__What to do__
Search each line of the data for the word "lazygit"; copy every line where it is found.

Data to examine: Begin

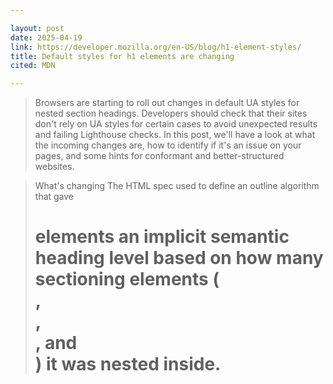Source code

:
 ```yaml
---

layout: post
date: 2025-04-19
link: https://developer.mozilla.org/en-US/blog/h1-element-styles/
title: Default styles for h1 elements are changing
cited: MDN

---
```


> Browsers are starting to roll out changes in default UA styles for nested section headings. Developers should check that their sites don't rely on UA styles for certain cases to avoid unexpected results and failing Lighthouse checks. In this post, we'll have a look at what the incoming changes are, how to identify if it's an issue on your pages, and some hints for conformant and better-structured websites.

> What's changing
> The HTML spec used to define an outline algorithm that gave <h1> elements an implicit semantic heading level based on how many sectioning elements (<section>, <aside>, <nav>, and <article>) it was nested inside.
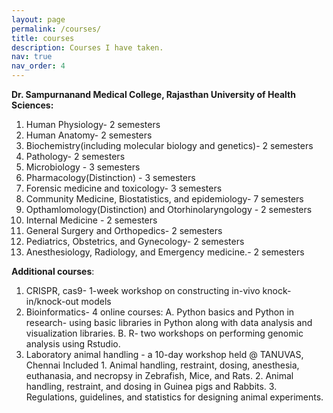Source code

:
 ```yaml
---
layout: page
permalink: /courses/
title: courses
description: Courses I have taken.
nav: true
nav_order: 4
---
```

**Dr. Sampurnanand Medical College, Rajasthan University of Health Sciences:**
  1. Human Physiology- 2 semesters
  2. Human Anatomy- 2 semesters
  3. Biochemistry(including molecular biology and genetics)- 2 semesters
  4. Pathology- 2 semesters
  5. Microbiology - 3 semesters
  6. Pharmacology(Distinction) - 3 semesters
  7. Forensic medicine and toxicology- 3 semesters
  8. Community Medicine, Biostatistics, and epidemiology- 7 semesters
  9. Opthamlomology(Distinction) and Otorhinolaryngology - 2 semesters
  10. Internal Medicine - 2 semesters
  11. General Surgery and Orthopedics- 2 semesters
  12. Pediatrics, Obstetrics, and Gynecology- 2 semesters
  13. Anesthesiology, Radiology, and Emergency medicine.- 2 semesters

**Additional courses**:
1. CRISPR, cas9- 1-week workshop on constructing in-vivo knock-in/knock-out models
2. Bioinformatics- 4 online courses:
                    A. Python basics and Python in research- using basic libraries in Python along with data analysis and visualization libraries.
                    B. R- two workshops on performing genomic analysis using Rstudio.
3. Laboratory animal handling - a 10-day workshop held @ TANUVAS, Chennai
   Included 1. Animal handling, restraint, dosing, anesthesia, euthanasia, and necropsy in Zebrafish, Mice, and Rats.
            2. Animal handling, restraint, and dosing in Guinea pigs and Rabbits.
            3. Regulations, guidelines, and statistics for designing animal experiments.
   

      
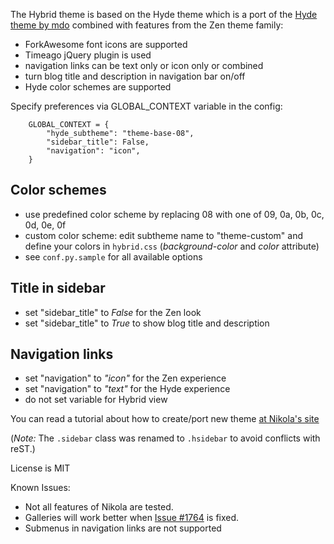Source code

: The Hybrid theme is based on the Hyde theme which is a port of the [Hyde theme by mdo](http://hyde.getpoole.com/) combined with features from the Zen theme family:

* ForkAwesome font icons are supported
* Timeago jQuery plugin is used
* navigation links can be text only or icon only or combined
* turn blog title and description in navigation bar on/off
* Hyde color schemes are supported

Specify preferences via GLOBAL_CONTEXT variable in the config:

```
    GLOBAL_CONTEXT = {
        "hyde_subtheme": "theme-base-08",
        "sidebar_title": False,
        "navigation": "icon",
    }
```

## Color schemes

* use predefined color scheme by replacing 08 with one of 09, 0a, 0b, 0c, 0d, 0e, 0f
* custom color scheme: edit subtheme name to "theme-custom" and define your colors in ``hybrid.css`` (*background-color* and *color* attribute)
* see ``conf.py.sample`` for all available options

## Title in sidebar

* set "sidebar_title" to *False* for the Zen look
* set "sidebar_title" to *True* to show blog title and description

## Navigation links

* set "navigation" to *"icon"* for the Zen experience
* set "navigation" to *"text"* for the Hyde experience
* do not set variable for Hybrid view


You can read a tutorial about how to create/port new theme [at Nikola's site](https://getnikola.com/creating-a-theme.html)

(*Note:* The `.sidebar` class was renamed to `.hsidebar` to avoid conflicts with reST.)

License is MIT

Known Issues:

* Not all features of Nikola are tested.
* Galleries will work better when [Issue #1764](https://github.com/getnikola/nikola/issues/1764) is fixed.
* Submenus in navigation links are not supported
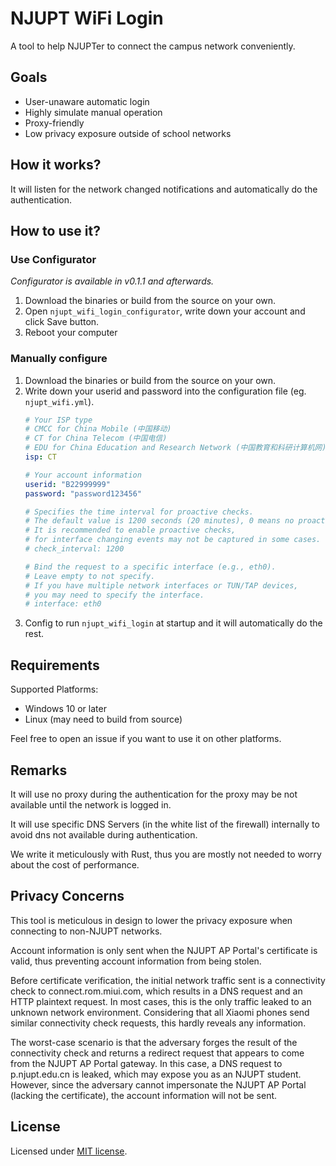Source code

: # NJUPT WiFi Login
A tool to help NJUPTer to connect the campus network conveniently.

## Goals
- User-unaware automatic login
- Highly simulate manual operation
- Proxy-friendly
- Low privacy exposure outside of school networks

## How it works?
It will listen for the network changed notifications and automatically do the authentication.

## How to use it?
### Use Configurator
*Configurator is available in v0.1.1 and afterwards.*
1. Download the binaries or build from the source on your own.
2. Open `njupt_wifi_login_configurator`, write down your account and click Save button.
3. Reboot your computer

### Manually configure
1. Download the binaries or build from the source on your own.
2. Write down your userid and password into the configuration file (eg. `njupt_wifi.yml`).
   ```yaml
   # Your ISP type
   # CMCC for China Mobile (中国移动)
   # CT for China Telecom (中国电信)
   # EDU for China Education and Research Network (中国教育和科研计算机网)
   isp: CT

   # Your account information
   userid: "B22999999"
   password: "password123456"

   # Specifies the time interval for proactive checks.
   # The default value is 1200 seconds (20 minutes), 0 means no proactive checks.
   # It is recommended to enable proactive checks, 
   # for interface changing events may not be captured in some cases.
   # check_interval: 1200

   # Bind the request to a specific interface (e.g., eth0). 
   # Leave empty to not specify.
   # If you have multiple network interfaces or TUN/TAP devices, 
   # you may need to specify the interface.
   # interface: eth0
   ```
3. Config to run `njupt_wifi_login` at startup and it will automatically do the rest.

## Requirements
Supported Platforms:

- Windows 10 or later
- Linux (may need to build from source)

Feel free to open an issue if you want to use it on other platforms.

## Remarks
It will use no proxy during the authentication for the proxy may be not available until the network is logged in.

It will use specific DNS Servers (in the white list of the firewall) internally to avoid dns not available during authentication.

We write it meticulously with Rust, thus you are mostly not needed to worry about the cost of performance.

## Privacy Concerns
This tool is meticulous in design to lower the privacy exposure when connecting to non-NJUPT networks.

Account information is only sent when the NJUPT AP Portal's certificate is valid, thus preventing account information from being stolen.

Before certificate verification, the initial network traffic sent is a connectivity check to connect.rom.miui.com, which results in a DNS request and an HTTP plaintext request. In most cases, this is the only traffic leaked to an unknown network environment. Considering that all Xiaomi phones send similar connectivity check requests, this hardly reveals any information. 

The worst-case scenario is that the adversary forges the result of the connectivity check and returns a redirect request that appears to come from the NJUPT AP Portal gateway. In this case, a DNS request to p.njupt.edu.cn is leaked, which may expose you as an NJUPT student. However, since the adversary cannot impersonate the NJUPT AP Portal (lacking the certificate), the account information will not be sent.

## License
Licensed under [MIT license](LICENSE.txt).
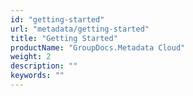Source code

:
 ```yaml
---
id: "getting-started"
url: "metadata/getting-started"
title: "Getting Started"
productName: "GroupDocs.Metadata Cloud"
weight: 2
description: ""
keywords: ""
---
```


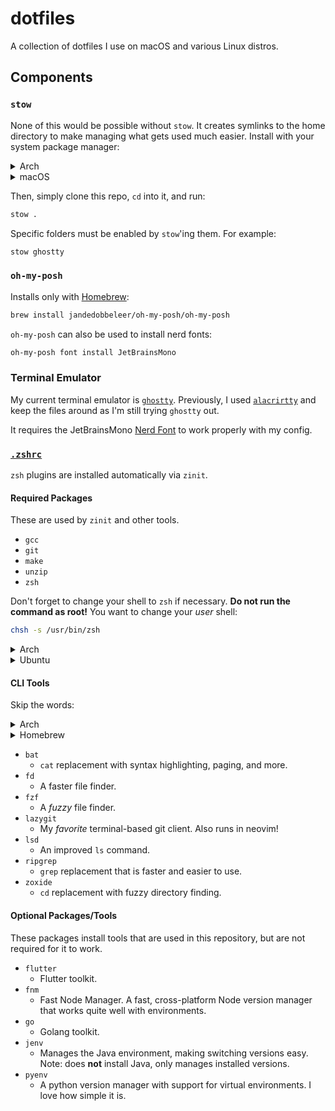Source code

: # dotfiles

A collection of dotfiles I use on macOS and various Linux distros.

## Components

### `stow`

None of this would be possible without `stow`. It creates symlinks to the home directory to make managing what gets used much easier. Install with your system package manager:

<details>

<summary>Arch</summary>

```bash
sudo pacman -S stow
```

</details>

<details>

<summary>macOS</summary>

```bash
brew install stow
```

</details>

Then, simply clone this repo, `cd` into it, and run:

```bash
stow .
```

Specific folders must be enabled by `stow`'ing them. For example:

```bash
stow ghostty
```

### `oh-my-posh`

Installs only with [Homebrew](https://brew.sh/):

```bash
brew install jandedobbeleer/oh-my-posh/oh-my-posh
```

`oh-my-posh` can also be used to install nerd fonts:

```bash
oh-my-posh font install JetBrainsMono
```

### Terminal Emulator

My current terminal emulator is [`ghostty`](https://ghostty.org). Previously, I used [`alacrirtty`](https://alacritty.org/index.html) and keep the files around as I'm still trying `ghostty` out.

It requires the JetBrainsMono [Nerd Font](https://www.nerdfonts.com/font-downloads) to work properly with my config.

### [`.zshrc`](.zshrc)

`zsh` plugins are installed automatically via `zinit`.

#### Required Packages

These are used by `zinit` and other tools.

- `gcc`
- `git`
- `make`
- `unzip`
- `zsh`

Don't forget to change your shell to `zsh` if necessary. **Do not run the command as root!** You want to change your *user* shell:

```bash
chsh -s /usr/bin/zsh
```

<details>

<summary>Arch</summary>

Update and install with one command:

```bash
sudo pacman -Syu gcc git make unzip zsh
```

</details>

<details>

<summary>Ubuntu</summary>

First, update your system:

```bash
sudo apt update && sudo apt upgrade -y --fix-missing
```

Then install the packages:

```bash
sudo apt install build-essential git unzip zsh
```

</details>

#### CLI Tools

Skip the words:

<details>

<summary>Arch</summary>

```bash
sudo pacman -S bat fd fzf lazygit lsd ripgrep zoxide
```

</details>

<details>

<summary>Homebrew</summary>

```bash
brew install bat fd fzf lazygit lsd ripgrep zoxide
```

</details>

- `bat`
    - `cat` replacement with syntax highlighting, paging, and more.
- `fd`
    - A faster file finder.
- `fzf`
    - A *fuzzy* file finder.
- `lazygit`
    - My *favorite* terminal-based git client. Also runs in neovim!
- `lsd`
    - An improved `ls` command.
- `ripgrep`
    - `grep` replacement that is faster and easier to use.
- `zoxide`
    - `cd` replacement with fuzzy directory finding.

#### Optional Packages/Tools

These packages install tools that are used in this repository, but are not required for it to work.

- `flutter`
    - Flutter toolkit.
- `fnm`
    - Fast Node Manager. A fast, cross-platform Node version manager that works quite well with environments.
- `go`
    - Golang toolkit.
- `jenv`
    - Manages the Java environment, making switching versions easy. Note: does **not** install Java, only manages installed versions.
- `pyenv`
    - A python version manager with support for virtual environments. I love how simple it is.

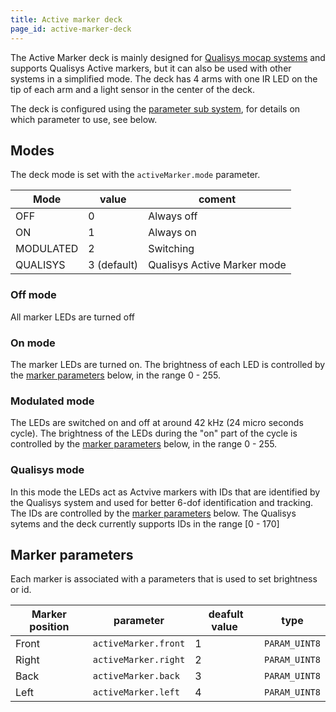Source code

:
 ```yaml
---
title: Active marker deck
page_id: active-marker-deck
---
```


The Active Marker deck is mainly designed for [Qualisys mocap systems](https://www.qualisys.com/) and supports Qualisys Active markers, but it can also be used with other systems in a simplified mode. The deck has 4 arms with one IR LED on the tip of each arm and a light sensor in the center of the deck.

The deck is configured using the [parameter sub system](/docs/userguides/logparam.md), for details on which parameter to use, see below.

## Modes

The deck mode is set with the ```activeMarker.mode``` parameter.

| Mode      | value       | coment                       |
| --------- | ----------- | ---------------------------- |
| OFF       | 0           | Always off                   |
| ON        | 1           | Always on                    |
| MODULATED | 2           | Switching                    |
| QUALISYS  | 3 (default) | Qualisys Active Marker mode  |

### Off mode

All marker LEDs are turned off

### On mode

The marker LEDs are turned on. The brightness of each LED is controlled by the [marker parameters](#marker-parameters) below, in the range 0 - 255.

### Modulated mode

The LEDs are switched on and off at around 42 kHz (24 micro seconds cycle). The brightness of the LEDs during the "on" part of the cycle is controlled by the [marker parameters](#marker-parameters) below, in the range 0 - 255.

### Qualisys mode

In this mode the LEDs act as Actvive markers with IDs that are identified by the Qualisys system and used for better 6-dof identification and tracking. The IDs are controlled by the [marker parameters](#marker-parameters) below. The Qualisys sytems and the deck currently supports IDs in the range [0 - 170]

## Marker parameters

Each marker is associated with a parameters that is used to set brightness or id.

| Marker position | parameter                | deafult value | type              |
| --------------- | ------------------------ | ------------- | ----------------- |
| Front           | ```activeMarker.front``` |  1            | ```PARAM_UINT8``` |
| Right           | ```activeMarker.right``` |  2            | ```PARAM_UINT8``` |
| Back            | ```activeMarker.back```  |  3            | ```PARAM_UINT8``` |
| Left            | ```activeMarker.left```  |  4            | ```PARAM_UINT8``` |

Data to examine: End

__Answer__
sudo pacman -S bat fd fzf lazygit lsd ripgrep zoxide
brew install bat fd fzf lazygit lsd ripgrep zoxide
- `lazygit`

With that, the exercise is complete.